Andy Hayler of Kalido, in an essay published at Intelligent Enterprise's Web site ("EII: Dead on Arrival"), argued that enterprise information integration (EII) was a half-baked idea that ran roughshod over the essential disciplines of data warehousing. Hayler felt that benefits claimed by EII solutions, which advocate a federated rather than centralized approach to data warehousing, were ill-founded and poorly conceived (my words, not his). Specifically, he argued, EII does not address historical data, data quality, and the performance of queries against systems not optimized for decision support.
Although I tend to agree with Andy on these points, not all EII vendors are alike. There's more to the story than just EII. Unfortunately, his arguments sound like the classic claims of an incumbent challenged by a disruptive technology. The irony is that Kalido has been a disruptive force itself with regard to traditional practices of designing and maintaining a data warehouse. However, data warehousing itself is now facing disruption.

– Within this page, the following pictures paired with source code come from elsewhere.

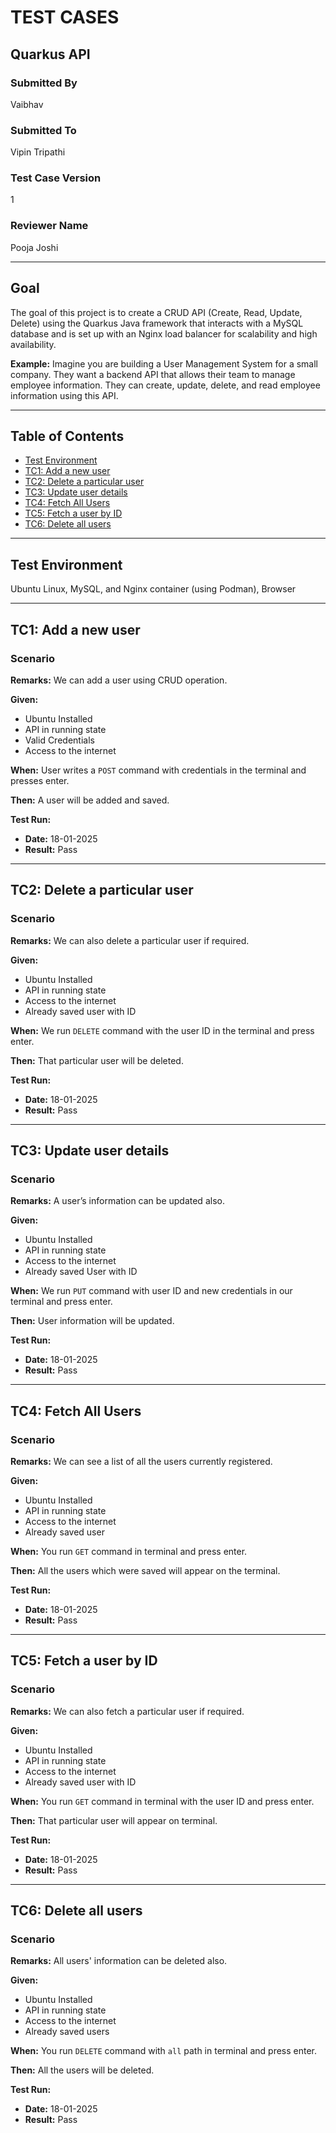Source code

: # TEST CASES

## Quarkus API

### Submitted By
Vaibhav

### Submitted To
Vipin Tripathi

### Test Case Version
1

### Reviewer Name
Pooja Joshi

---

## Goal
The goal of this project is to create a CRUD API (Create, Read, Update, Delete) using the Quarkus Java framework that interacts with a MySQL database and is set up with an Nginx load balancer for scalability and high availability.

**Example:**
Imagine you are building a User Management System for a small company. They want a backend API that allows their team to manage employee information. They can create, update, delete, and read employee information using this API.

---

## Table of Contents

- [Test Environment](#test-environment)
- [TC1: Add a new user](#tc1-add-a-new-user)
- [TC2: Delete a particular user](#tc2-delete-a-particular-user)
- [TC3: Update user details](#tc3-update-user-details)
- [TC4: Fetch All Users](#tc4-fetch-all-users)
- [TC5: Fetch a user by ID](#tc5-fetch-a-user-by-id)
- [TC6: Delete all users](#tc6-delete-all-users)

---

## Test Environment
Ubuntu Linux, MySQL, and Nginx container (using Podman), Browser

---

## TC1: Add a new user

### Scenario
**Remarks:** We can add a user using CRUD operation.

**Given:**
- Ubuntu Installed
- API in running state
- Valid Credentials
- Access to the internet

**When:** User writes a `POST` command with credentials in the terminal and presses enter.

**Then:** A user will be added and saved.

**Test Run:**
- **Date:** 18-01-2025
- **Result:** Pass

---

## TC2: Delete a particular user

### Scenario
**Remarks:** We can also delete a particular user if required.

**Given:**
- Ubuntu Installed
- API in running state
- Access to the internet
- Already saved user with ID

**When:** We run `DELETE` command with the user ID in the terminal and press enter.

**Then:** That particular user will be deleted.

**Test Run:**
- **Date:** 18-01-2025
- **Result:** Pass

---

## TC3: Update user details

### Scenario
**Remarks:** A user’s information can be updated also.

**Given:**
- Ubuntu Installed
- API in running state
- Access to the internet
- Already saved User with ID

**When:** We run `PUT` command with user ID and new credentials in our terminal and press enter.

**Then:** User information will be updated.

**Test Run:**
- **Date:** 18-01-2025
- **Result:** Pass

---

## TC4: Fetch All Users

### Scenario
**Remarks:** We can see a list of all the users currently registered.

**Given:**
- Ubuntu Installed
- API in running state
- Access to the internet
- Already saved user

**When:** You run `GET` command in terminal and press enter.

**Then:** All the users which were saved will appear on the terminal.

**Test Run:**
- **Date:** 18-01-2025
- **Result:** Pass

---

## TC5: Fetch a user by ID

### Scenario
**Remarks:** We can also fetch a particular user if required.

**Given:**
- Ubuntu Installed
- API in running state
- Access to the internet
- Already saved user with ID

**When:** You run `GET` command in terminal with the user ID and press enter.

**Then:** That particular user will appear on terminal.

**Test Run:**
- **Date:** 18-01-2025
- **Result:** Pass

---

## TC6: Delete all users

### Scenario
**Remarks:** All users' information can be deleted also.

**Given:**
- Ubuntu Installed
- API in running state
- Access to the internet
- Already saved users

**When:** You run `DELETE` command with `all` path in terminal and press enter.

**Then:** All the users will be deleted.

**Test Run:**
- **Date:** 18-01-2025
- **Result:** Pass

Over the past decade and more, each major data warehousing component has had its 15 minutes of fame. In the beginning, the attention was focused on databases and database servers, particularly on their ability to scale to large volumes of batch updates and heavy query processing. Following closely behind were extract, transform, and load (ETL) tools, and — ever so briefly in the limelight — metadata. Seven or eight years ago, data modeling grabbed the spotlight, only to be upstaged by business intelligence (BI) tools.

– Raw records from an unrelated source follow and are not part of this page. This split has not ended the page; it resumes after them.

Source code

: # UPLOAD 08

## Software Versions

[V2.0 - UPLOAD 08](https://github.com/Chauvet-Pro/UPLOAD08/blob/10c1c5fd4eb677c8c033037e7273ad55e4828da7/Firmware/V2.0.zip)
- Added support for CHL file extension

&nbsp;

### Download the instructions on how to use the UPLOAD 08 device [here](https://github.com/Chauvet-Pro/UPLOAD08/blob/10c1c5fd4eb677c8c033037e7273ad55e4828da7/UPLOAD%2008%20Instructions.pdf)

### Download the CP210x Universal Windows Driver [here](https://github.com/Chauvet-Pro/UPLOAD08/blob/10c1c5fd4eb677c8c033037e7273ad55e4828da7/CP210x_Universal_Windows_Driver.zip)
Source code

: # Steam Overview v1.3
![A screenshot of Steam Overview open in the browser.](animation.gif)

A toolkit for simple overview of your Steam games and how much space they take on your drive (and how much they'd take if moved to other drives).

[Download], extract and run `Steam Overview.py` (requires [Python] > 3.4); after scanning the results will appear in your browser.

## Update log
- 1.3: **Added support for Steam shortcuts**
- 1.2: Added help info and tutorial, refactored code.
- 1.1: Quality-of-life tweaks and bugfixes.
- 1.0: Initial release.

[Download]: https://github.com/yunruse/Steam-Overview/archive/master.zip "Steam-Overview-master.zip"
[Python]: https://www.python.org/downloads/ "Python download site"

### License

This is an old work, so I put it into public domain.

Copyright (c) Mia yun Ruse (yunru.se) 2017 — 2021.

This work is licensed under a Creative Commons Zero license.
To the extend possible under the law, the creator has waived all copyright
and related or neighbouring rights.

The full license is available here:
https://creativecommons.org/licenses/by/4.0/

This cavalcade of technology stardom was in fact just a shifting of focus. Far from disappearing, the components just blended into the background, their roles secure. Today, vendors are consolidating their portfolios to put as many of these components as they can under a single brand name. Could they, however, be missing a larger trend? Fundamental advances in information integration are already disrupting the value proposition of most of these technologies.
Rationalizing data across an enterprise is a problem so hard that it's only been attacked piecemeal. However, the stars are aligning for real progress. First, Moore's Law continues to deliver unbelievable hardware resources to power solutions at increasingly affordable prices. Second, the development of the Internet has put us on the road to universal connection and access. Third, e-business — alive and well although somewhat less glamorous — has fueled the development of business integration technologies, which reside primarily in the enterprise application integration (EAI) technology bucket.

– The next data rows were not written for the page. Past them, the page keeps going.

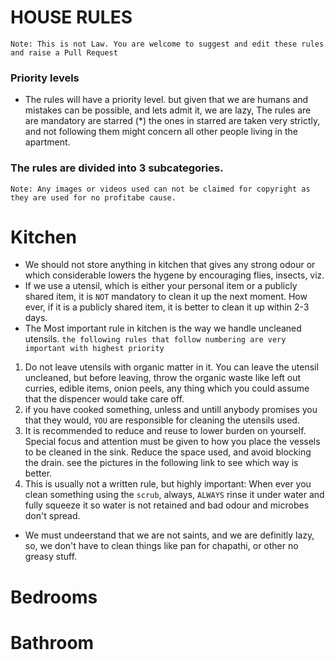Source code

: # HOUSE RULES
`Note: This is not Law. You are welcome to suggest and edit these rules and raise a Pull Request`

### Priority levels
* The rules will have a priority level. but given that we are humans and mistakes can be possible, and lets admit it, we are lazy, The rules are are mandatory are starred (*) the ones in starred are taken very strictly, and not following them might concern all other people living in the apartment.

### The rules are divided into 3 subcategories. 
`Note: Any images or videos used can not be claimed for copyright as they are used for no profitabe cause.`
# Kitchen
* We should not store anything in kitchen that gives any strong odour or which considerable lowers the hygene by encouraging flies, insects, viz. 
* If we use a utensil, which is either your personal item or a publicly shared item, it is `NOT` mandatory to clean it up the next moment. How ever, if it is a publicly shared item, it is better to clean it up within 2-3 days.
* The Most important rule in kitchen is the way we handle uncleaned utensils. 
`the following rules that follow numbering are very important with highest priority`
1. Do not leave utensils with organic matter in it. You can leave the utensil uncleaned, but before leaving, throw the organic waste like left out curries, edible items, onion peels, any thing which you could assume that the dispencer would take care off.
2. if you have cooked something, unless and untill anybody promises you that they would, `YOU` are responsible for cleaning the utensils used.
3. It is recommended to reduce and reuse to lower burden on yourself. Special focus and attention must be given to how you place the vessels to be cleaned in the sink. Reduce the space used, and avoid blocking the drain. see the pictures in the following link to see which way is better.
4. This is usually not a written rule, but highly important: When ever you clean something using the `scrub`, always, `ALWAYS` rinse it under water and fully squeeze it so water is not retained and bad odour and microbes don't spread.

* We must undeerstand that we are not saints, and we are definitly lazy, so, we don't have to clean things like pan for chapathi, or other no greasy stuff.

# Bedrooms
# Bathroom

Fourth, when data warehousing gave rise to ETL tools, it put data quality and metadata issues on the front burner. Today's obsession with governance, disclosure, and regulatory compliance is accentuating the demand to solve these issues — but, the requirements are driving a change toward real-time reporting supported by EII.
Finally, other stars aligning include Web services, service-oriented architecture, and evolving information sharing standards based on XML, the Semantic Web, Resource Description Framework (RDF), and ontology — and what the newer and major enterprise application vendors are doing to take advantage of standards. Such steps include turning their application suites into modular components that come together through integration infrastructure; and second, introducing tools and methodologies for creating agile business processes, especially through employing the standard Business Process Modeling Language (BPML). The conclusion is that many existing approaches to information integration urgently require rethinking.
Pursuit of the Truth
Data warehouses extract data from nonconformed systems and perform excruciating data cleansing. In many cases, the errors found are corrected in the data warehouse but never in the feeder systems themselves. Thus, a Sisyphean task is repeated endlessly as new, equally dirty data sources are added.
The cost of populating a new data warehouse design combined with the cost of maintaining the warehouse accounts for a substantial proportion of IT budgets. Because systems tend to be acquired or developed at different times and for different constituencies, inconsistencies introduced make integration even more difficult. If not done properly, integration becomes the conduit for erroneous information that's ultimately reported and acted upon.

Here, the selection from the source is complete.